The Nightmare Scenario
This creates a terrifying leverage imbalance. If the veterans strike, the league has a nuclear option: use replacement players.
Imagine a season where the established stars sit out, but the league proceeds with rookies, replacement players, and—crucially—Caitlin Clark. The Fever would likely still sell out. TV ratings might dip, but they wouldn’t collapse because the casual audience is tuning in for Clark, not the collective tenure of the league’s veterans.
In this scenario, striking players would lose millions in salary, while the league continues to operate, proving that the “product” can survive without them. It is a gamble that could break the union.
The Smart Play vs. The Pride Play

Union leaders like Plum seem to understand the stakes, emphasizing the timeline pressure.

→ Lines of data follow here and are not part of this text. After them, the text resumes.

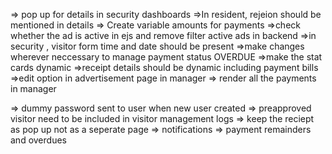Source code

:=> pop up for details in security dashboards
=>In resident, rejeion should be mentioned in details
=> Create variable amounts for payments
=>check whether the ad is active in ejs and remove filter active ads in backend
=>in security , visitor form time and date should be present
=>make changes wherever neccessary to manage payment status OVERDUE
=>make the stat cards dynamic
=>receipt details should be dynamic including payment bills
=>edit option in advertisement page in manager
=> render all the payments in manager 


=> dummy password sent to user when new user created
=> preapproved visitor need to be included in visitor management logs
=> keep the reciept as pop up not as a seperate page
=> notifications
=> payment remainders and overdues



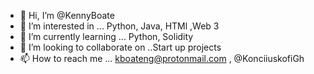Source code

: - 👋 Hi, I’m @KennyBoate
- 👀 I’m interested in ... Python, Java, HTMl ,Web 3
- 🌱 I’m currently learning ... Python, Solidity
- 💞️ I’m looking to collaborate on ..Start up projects
- 📫 How to reach me ... kboateng@protonmail.com ,
 @KonciiuskofiGh

<!---
KennyBoate/KennyBoate is a ✨ special ✨ repository because its `README.md` (this file) appears on your GitHub profile.
You can click the Preview link to take a look at your changes.
--->
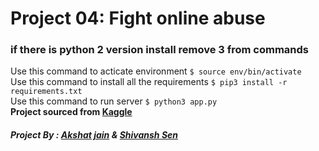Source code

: # Project 04: Fight online abuse
### if there is python 2 version install remove 3 from  commands
Use this command to acticate environment `$ source env/bin/activate`
<br>
Use this command to install all the requirements
`$ pip3 install -r requirements.txt`
<br>
Use this command to run server `$ python3 app.py`
<br>
<b> Project sourced from [Kaggle](https://www.kaggle.com/c/jigsaw-toxic-comment-classification-challenge)</b>
##### Project By : [Akshat jain](https://github.com/AkshatJain20) & [Shivansh Sen](https://github.com/shivanshsen7)
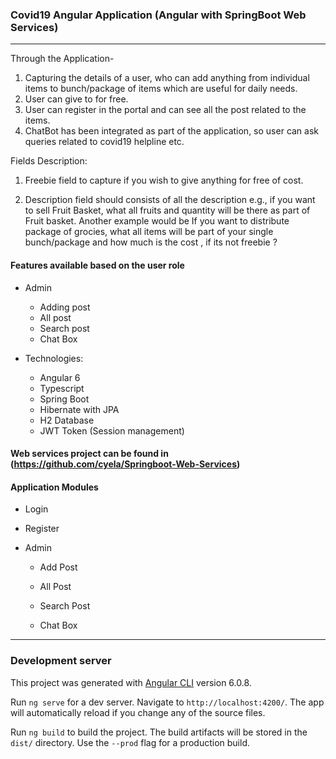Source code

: ### Covid19 Angular Application (Angular with SpringBoot Web Services)
---------
Through the Application-
1. Capturing the details of a user, who can add anything from individual items
to bunch/package of items which are useful for daily needs.
2. User can give to for free.
3. User can register in the portal and can see all the post related to the items.
4. ChatBot has been integrated as part of the application, so user can ask queries
related to covid19 helpline etc.

Fields Description:

1. Freebie field to capture if you wish to give anything for free of cost.

2. Description field should consists of all the description e.g., if you 
want to sell Fruit Basket, what all fruits and quantity will be there
as part of Fruit basket.
Another example would be If you want to distribute package of grocies, 
what all items will be part of your single bunch/package and 
how much is the cost , if its not freebie ?

#### Features available based on the user role
* Admin
  * Adding post
  * All post
  * Search post
  * Chat Box


* Technologies: 
  * Angular 6
  * Typescript
  * Spring Boot
  * Hibernate with JPA 
  * H2 Database
  * JWT Token (Session management)

#### Web services project can be found in (https://github.com/cyela/Springboot-Web-Services)

#### Application Modules
* Login 
    
* Register 

* Admin 
    * Add Post
        
    * All Post 
       
    * Search Post 
	
	* Chat Box
        
---------
### Development server

This project was generated with [Angular CLI](https://github.com/angular/angular-cli) version 6.0.8.

Run `ng serve` for a dev server. Navigate to `http://localhost:4200/`. The app will automatically reload if you change any of the source files.

Run `ng build` to build the project. The build artifacts will be stored in the `dist/` directory. Use the `--prod` flag for a production build.

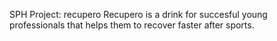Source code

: SPH Project: recupero
Recupero is a drink for succesful young professionals that helps them to recover faster after sports.

<figure><img alt="" src="https://sph.ethz.ch/uploads/images/recupero_second.jpg"/></figure>
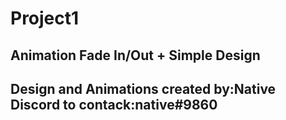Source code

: # Project1
Animation Fade In/Out + Simple Design
-------------------------------------
Design and Animations created by:Native
Discord to contack:native#9860
------------------------------------
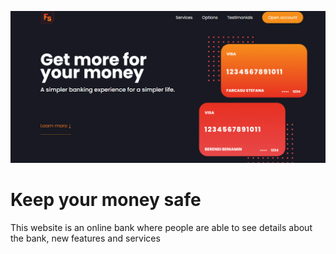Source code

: ![Home page](./img/home-page.png)
# Keep your money safe
<p>This website is an online bank where people are able to see details about the bank,  new features and services</p>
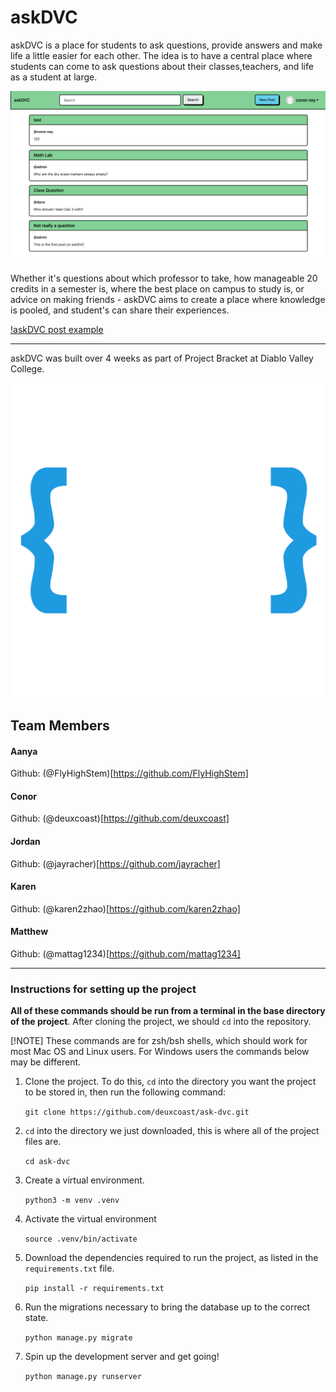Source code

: # askDVC

askDVC is a place for students to ask questions, provide answers and make life a
little easier for each other. The idea is to have a central place where students
can come to ask questions about their classes,teachers, and life as a student at
large.

![askDVC Homepage](./resources/homepage.png)

Whether it's questions about which professor to take, how manageable 20
credits in a semester is, where the best place on campus to study is, or
advice on making friends - askDVC aims to create a place where knowledge is
pooled, and student's can share their experiences.

[!askDVC post example](./resources/post.png)

---

askDVC was built over 4 weeks as part of Project Bracket at Diablo Valley
College.

![Project Bracket logo](./resources/project-bracket-logo.png)

## Team Members

#### Aanya

Github: (@FlyHighStem)[https://github.com/FlyHighStem]

#### Conor

Github: (@deuxcoast)[https://github.com/deuxcoast]

#### Jordan

Github: (@jayracher)[https://github.com/jayracher]

#### Karen

Github: (@karen2zhao)[https://github.com/karen2zhao]

#### Matthew

Github: (@mattag1234)[https://github.com/mattag1234]

---

### Instructions for setting up the project

**All of these commands should be run from a terminal in the base directory of
the project**. After cloning the project, we should `cd` into the repository.

[!NOTE]
These commands are for zsh/bsh shells, which should work for most Mac OS and
Linux users. For Windows users the commands below may be different.

1. Clone the project. To do this, `cd` into the directory you want the project
   to be stored in, then run the following command:

   `git clone https://github.com/deuxcoast/ask-dvc.git`

2. `cd` into the directory we just downloaded, this is where all of the
   project files are.

   `cd ask-dvc`

3. Create a virtual environment.

   `python3 -m venv .venv`

4. Activate the virtual environment

   `source .venv/bin/activate`

5. Download the dependencies required to run the project, as listed in the
   `requirements.txt` file.

   `pip install -r requirements.txt`

6. Run the migrations necessary to bring the database up to the correct
   state.

   `python manage.py migrate`

7. Spin up the development server and get going!

   `python manage.py runserver`
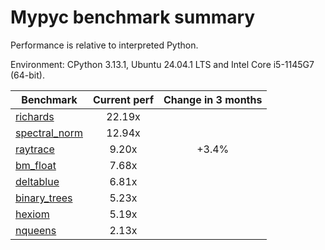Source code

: # Mypyc benchmark summary

Performance is relative to interpreted Python.

Environment: CPython 3.13.1, Ubuntu 24.04.1 LTS and Intel Core i5-1145G7 (64-bit).

| Benchmark | Current perf | Change in 3 months |
| --- | :---: | :---: |
| [richards](benchmarks/richards.md) | 22.19x |  |
| [spectral_norm](benchmarks/spectral_norm.md) | 12.94x |  |
| [raytrace](benchmarks/raytrace.md) | 9.20x | +3.4% |
| [bm_float](benchmarks/bm_float.md) | 7.68x |  |
| [deltablue](benchmarks/deltablue.md) | 6.81x |  |
| [binary_trees](benchmarks/binary_trees.md) | 5.23x |  |
| [hexiom](benchmarks/hexiom.md) | 5.19x |  |
| [nqueens](benchmarks/nqueens.md) | 2.13x |  |

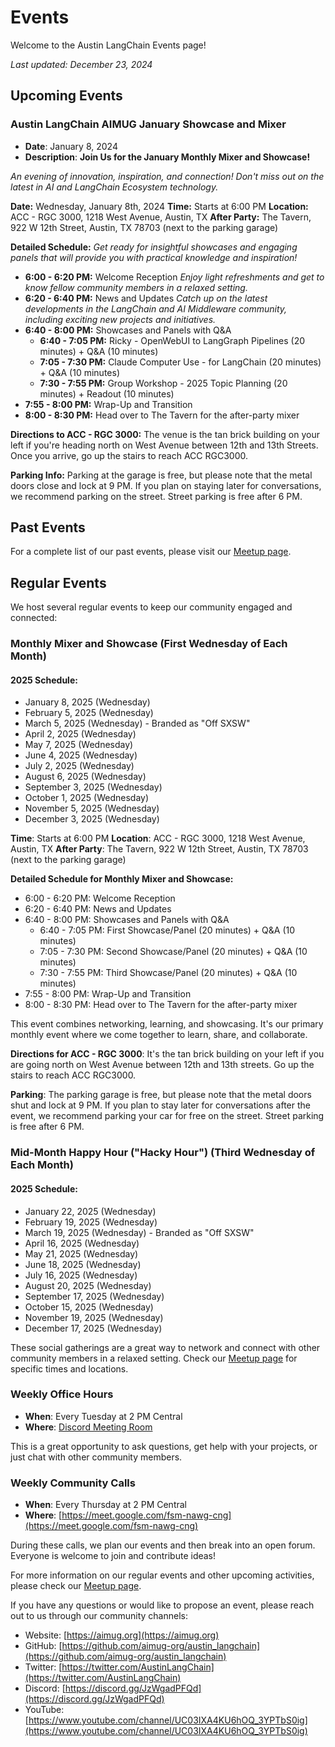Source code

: # Events

Welcome to the Austin LangChain Events page!

*Last updated: December 23, 2024*

## Upcoming Events

### Austin LangChain AIMUG January Showcase and Mixer
- **Date**: January 8, 2024
- **Description**: **Join Us for the January Monthly Mixer and Showcase!**

*An evening of innovation, inspiration, and connection! Don't miss out on the latest in AI and LangChain Ecosystem technology.*

**Date:** Wednesday, January 8th, 2024
**Time:** Starts at 6:00 PM
**Location:** ACC - RGC 3000, 1218 West Avenue, Austin, TX
**After Party:** The Tavern, 922 W 12th Street, Austin, TX 78703 (next to the parking garage)

**Detailed Schedule:**
*Get ready for insightful showcases and engaging panels that will provide you with practical knowledge and inspiration!*

* **6:00 - 6:20 PM:** Welcome Reception
*Enjoy light refreshments and get to know fellow community members in a relaxed setting.*
* **6:20 - 6:40 PM:** News and Updates
*Catch up on the latest developments in the LangChain and AI Middleware community, including exciting new projects and initiatives.*
* **6:40 - 8:00 PM:** Showcases and Panels with Q&A
  * **6:40 - 7:05 PM:** Ricky - OpenWebUI to LangGraph Pipelines (20 minutes) + Q&A (10 minutes)
  * **7:05 - 7:30 PM:** Claude Computer Use - for LangChain (20 minutes) + Q&A (10 minutes)
  * **7:30 - 7:55 PM:** Group Workshop - 2025 Topic Planning (20 minutes) + Readout (10 minutes)
* **7:55 - 8:00 PM:** Wrap-Up and Transition
* **8:00 - 8:30 PM:** Head over to The Tavern for the after-party mixer

**Directions to ACC - RGC 3000:**
The venue is the tan brick building on your left if you're heading north on West Avenue between 12th and 13th Streets. Once you arrive, go up the stairs to reach ACC RGC3000.

**Parking Info:**
Parking at the garage is free, but please note that the metal doors close and lock at 9 PM. If you plan on staying later for conversations, we recommend parking on the street. Street parking is free after 6 PM.

## Past Events

For a complete list of our past events, please visit our [Meetup page](https://www.meetup.com/austin-langchain-ai-group/events/past/).

## Regular Events

We host several regular events to keep our community engaged and connected:

### Monthly Mixer and Showcase (First Wednesday of Each Month)

#### 2025 Schedule:
- January 8, 2025 (Wednesday)
- February 5, 2025 (Wednesday)
- March 5, 2025 (Wednesday) - Branded as "Off SXSW"
- April 2, 2025 (Wednesday)
- May 7, 2025 (Wednesday)
- June 4, 2025 (Wednesday)
- July 2, 2025 (Wednesday)
- August 6, 2025 (Wednesday)
- September 3, 2025 (Wednesday)
- October 1, 2025 (Wednesday)
- November 5, 2025 (Wednesday)
- December 3, 2025 (Wednesday)

**Time**: Starts at 6:00 PM
**Location**: ACC - RGC 3000, 1218 West Avenue, Austin, TX
**After Party**: The Tavern, 922 W 12th Street, Austin, TX 78703 (next to the parking garage)

**Detailed Schedule for Monthly Mixer and Showcase:**
- 6:00 - 6:20 PM: Welcome Reception
- 6:20 - 6:40 PM: News and Updates
- 6:40 - 8:00 PM: Showcases and Panels with Q&A
  - 6:40 - 7:05 PM: First Showcase/Panel (20 minutes) + Q&A (10 minutes)
  - 7:05 - 7:30 PM: Second Showcase/Panel (20 minutes) + Q&A (10 minutes)
  - 7:30 - 7:55 PM: Third Showcase/Panel (20 minutes) + Q&A (10 minutes)
- 7:55 - 8:00 PM: Wrap-Up and Transition
- 8:00 - 8:30 PM: Head over to The Tavern for the after-party mixer

This event combines networking, learning, and showcasing. It's our primary monthly event where we come together to learn, share, and collaborate.

**Directions for ACC - RGC 3000**: It's the tan brick building on your left if you are going north on West Avenue between 12th and 13th streets. Go up the stairs to reach ACC RGC3000.

**Parking**: The parking garage is free, but please note that the metal doors shut and lock at 9 PM. If you plan to stay later for conversations after the event, we recommend parking your car for free on the street. Street parking is free after 6 PM.

### Mid-Month Happy Hour ("Hacky Hour") (Third Wednesday of Each Month)

#### 2025 Schedule:
- January 22, 2025 (Wednesday)
- February 19, 2025 (Wednesday)
- March 19, 2025 (Wednesday) - Branded as "Off SXSW"
- April 16, 2025 (Wednesday)
- May 21, 2025 (Wednesday)
- June 18, 2025 (Wednesday)
- July 16, 2025 (Wednesday)
- August 20, 2025 (Wednesday)
- September 17, 2025 (Wednesday)
- October 15, 2025 (Wednesday)
- November 19, 2025 (Wednesday)
- December 17, 2025 (Wednesday)

These social gatherings are a great way to network and connect with other community members in a relaxed setting. Check our [Meetup page](https://www.meetup.com/austin-langchain-ai-group/) for specific times and locations.

### Weekly Office Hours
- **When**: Every Tuesday at 2 PM Central
- **Where**: [Discord Meeting Room](https://discord.com/channels/1149779360178524272/1149779360967045170)

This is a great opportunity to ask questions, get help with your projects, or just chat with other community members.

### Weekly Community Calls
- **When**: Every Thursday at 2 PM Central
- **Where**: [https://meet.google.com/fsm-nawg-cng](https://meet.google.com/fsm-nawg-cng)

During these calls, we plan our events and then break into an open forum. Everyone is welcome to join and contribute ideas!

For more information on our regular events and other upcoming activities, please check our [Meetup page](https://www.meetup.com/austin-langchain-ai-group/events/).

If you have any questions or would like to propose an event, please reach out to us through our community channels:

- Website: [https://aimug.org](https://aimug.org)
- GitHub: [https://github.com/aimug-org/austin_langchain](https://github.com/aimug-org/austin_langchain)
- Twitter: [https://twitter.com/AustinLangChain](https://twitter.com/AustinLangChain)
- Discord: [https://discord.gg/JzWgadPFQd](https://discord.gg/JzWgadPFQd)
- YouTube: [https://www.youtube.com/channel/UC03IXA4KU6hOQ_3YPTbS0ig](https://www.youtube.com/channel/UC03IXA4KU6hOQ_3YPTbS0ig)
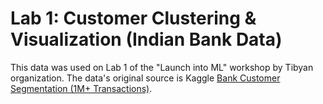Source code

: # Lab 1: Customer Clustering & Visualization (Indian Bank Data) 

This data was used on Lab 1 of the "Launch into ML" workshop by Tibyan organization. The data's original source is Kaggle [Bank Customer Segmentation (1M+ Transactions)](https://www.kaggle.com/datasets/shivamb/bank-customer-segmentation).

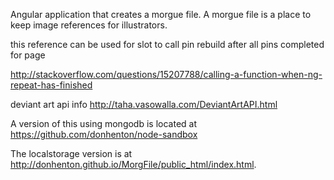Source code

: Angular application that creates a morgue file. A morgue file is a place to 
keep image references for illustrators.


this reference can be used for slot to call pin rebuild after all pins
completed for page

http://stackoverflow.com/questions/15207788/calling-a-function-when-ng-repeat-has-finished


deviant art api info
http://taha.vasowalla.com/DeviantArtAPI.html

A version of this using mongodb is located at https://github.com/donhenton/node-sandbox

The localstorage version is at http://donhenton.github.io/MorgFile/public_html/index.html.
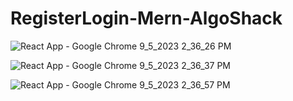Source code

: # RegisterLogin-Mern-AlgoShack
![React App - Google Chrome 9_5_2023 2_36_26 PM](https://github.com/Kamal-Nanduru/RegisterLogin-Mern-AlgoShack/assets/114358522/bf6ddc18-a8c0-4082-905a-42df4528d651)


![React App - Google Chrome 9_5_2023 2_36_37 PM](https://github.com/Kamal-Nanduru/RegisterLogin-Mern-AlgoShack/assets/114358522/d2a39fde-2e28-4a41-9816-954e64d98a58)


![React App - Google Chrome 9_5_2023 2_36_57 PM](https://github.com/Kamal-Nanduru/RegisterLogin-Mern-AlgoShack/assets/114358522/23144c66-1ca2-4297-b15b-7ac55175d0bf)


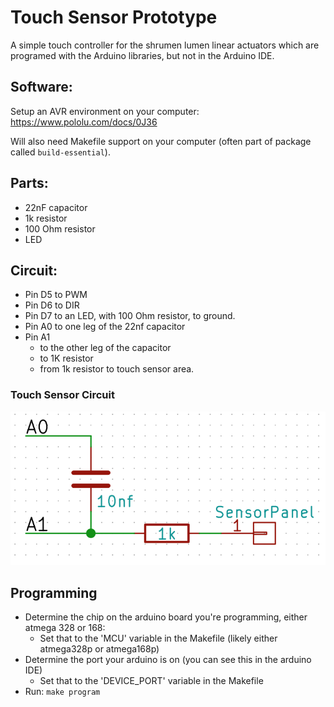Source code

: # Touch Sensor Prototype

A simple touch controller for the shrumen lumen linear actuators which are programed with the Arduino libraries,
but not in the Arduino IDE.

## Software:
Setup an AVR environment on your computer: https://www.pololu.com/docs/0J36

Will also need Makefile support on your computer (often part of package called `build-essential`).

## Parts:
  * 22nF capacitor
  * 1k resistor
  * 100 Ohm resistor
  * LED

## Circuit:
  * Pin D5 to PWM
  * Pin D6 to DIR
  * Pin D7 to an LED, with 100 Ohm resistor, to ground.
  * Pin A0 to one leg of the 22nf capacitor
  * Pin A1
    * to the other leg of the capacitor
    * to 1K resistor
    * from 1k resistor to touch sensor area.

### Touch Sensor Circuit
![Touch Sensor Circuit](https://github.com/jgillick/shrumen-touch/blob/master/touch_circuit.png)

## Programming
  * Determine the chip on the arduino board you're programming, either atmega 328 or 168:
     * Set that to the 'MCU' variable in the Makefile (likely either atmega328p or atmega168p)
  * Determine the port your arduino is on (you can see this in the arduino IDE)
     * Set that to the 'DEVICE_PORT' variable in the Makefile
  * Run: `make program`
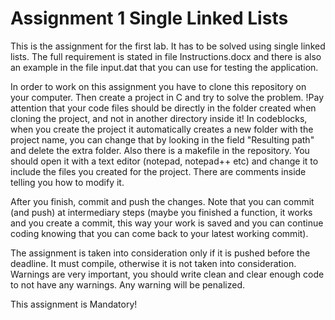 # Assignment 1 Single Linked Lists

This is the assignment for the first lab. It has to be solved using single linked lists.
The full requirement is stated in file Instructions.docx and there is also an example in the file input.dat that 
you can use for testing the application.

In order to work on this assignment you have to clone this repository on your computer. Then create a project in C 
and try to solve the problem. 
!Pay attention that your code files should be directly in the folder created when cloning the project, and not in another directory inside it! In codeblocks, when you create the project it automatically creates a new folder with the project name, you can change that by looking in the field "Resulting path" and delete the extra folder.
Also there is a makefile in the repository. You should open it with a text editor (notepad, notepad++ etc) and change it to include the files you created for the project. There are comments inside telling you how to modify it.

After you finish, commit and push the changes. Note that you can commit (and push)
at intermediary steps (maybe you finished a function, it works and you create a commit, this way your work is saved and you can continue
coding knowing that you can come back to your latest working commit). 

The assignment is taken into consideration only if it is pushed before the deadline.
It must compile, otherwise it is not taken into consideration.
Warnings are very important, you should write clean and clear enough code to not have any warnings. Any warning will be penalized.

This assignment is Mandatory!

The smart play may be to bank the league’s current offer—which represents a life-changing financial improvement for most players—and live to fight another day when the league has developed more stars with Clark’s drawing power.
But if the union holds firm on Monday, fueled by pride rather than pragmatism, they risk walking into a lockout where the owners hold all the cards. The league knows it can weather a storm better than the players can. The question is: who blinks first? Monday’s meeting isn’t just a negotiation; it’s a reality check. And for the WNBA players, reality might be about to hit hard.